Data for this exercise
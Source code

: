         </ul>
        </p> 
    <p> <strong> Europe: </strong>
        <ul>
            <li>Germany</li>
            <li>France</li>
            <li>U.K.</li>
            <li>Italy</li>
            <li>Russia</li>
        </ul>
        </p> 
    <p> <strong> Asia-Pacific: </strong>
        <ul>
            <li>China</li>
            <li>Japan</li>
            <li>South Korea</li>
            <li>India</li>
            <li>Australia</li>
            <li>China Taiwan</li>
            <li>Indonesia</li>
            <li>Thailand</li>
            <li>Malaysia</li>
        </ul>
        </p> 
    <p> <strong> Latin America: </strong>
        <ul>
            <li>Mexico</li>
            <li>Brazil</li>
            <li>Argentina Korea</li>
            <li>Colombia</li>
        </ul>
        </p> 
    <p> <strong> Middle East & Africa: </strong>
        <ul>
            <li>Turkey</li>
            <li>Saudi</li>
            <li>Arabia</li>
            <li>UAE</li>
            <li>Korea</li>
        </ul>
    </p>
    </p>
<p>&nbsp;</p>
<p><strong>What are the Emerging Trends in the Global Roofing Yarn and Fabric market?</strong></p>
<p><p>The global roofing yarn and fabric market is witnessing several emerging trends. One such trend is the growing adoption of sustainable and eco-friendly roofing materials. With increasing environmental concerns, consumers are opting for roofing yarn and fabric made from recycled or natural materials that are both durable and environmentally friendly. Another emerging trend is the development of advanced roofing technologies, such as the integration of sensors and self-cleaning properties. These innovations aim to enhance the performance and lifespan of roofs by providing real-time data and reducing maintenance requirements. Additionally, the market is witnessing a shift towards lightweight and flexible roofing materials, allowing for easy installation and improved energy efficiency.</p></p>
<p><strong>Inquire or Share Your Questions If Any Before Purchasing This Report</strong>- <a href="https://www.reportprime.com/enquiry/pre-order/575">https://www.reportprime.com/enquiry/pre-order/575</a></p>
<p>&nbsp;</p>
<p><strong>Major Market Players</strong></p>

What is needed
Whenever the string "Korea" appears on a line of the material, that line counts; report the count and nothing else.

Problem solution
3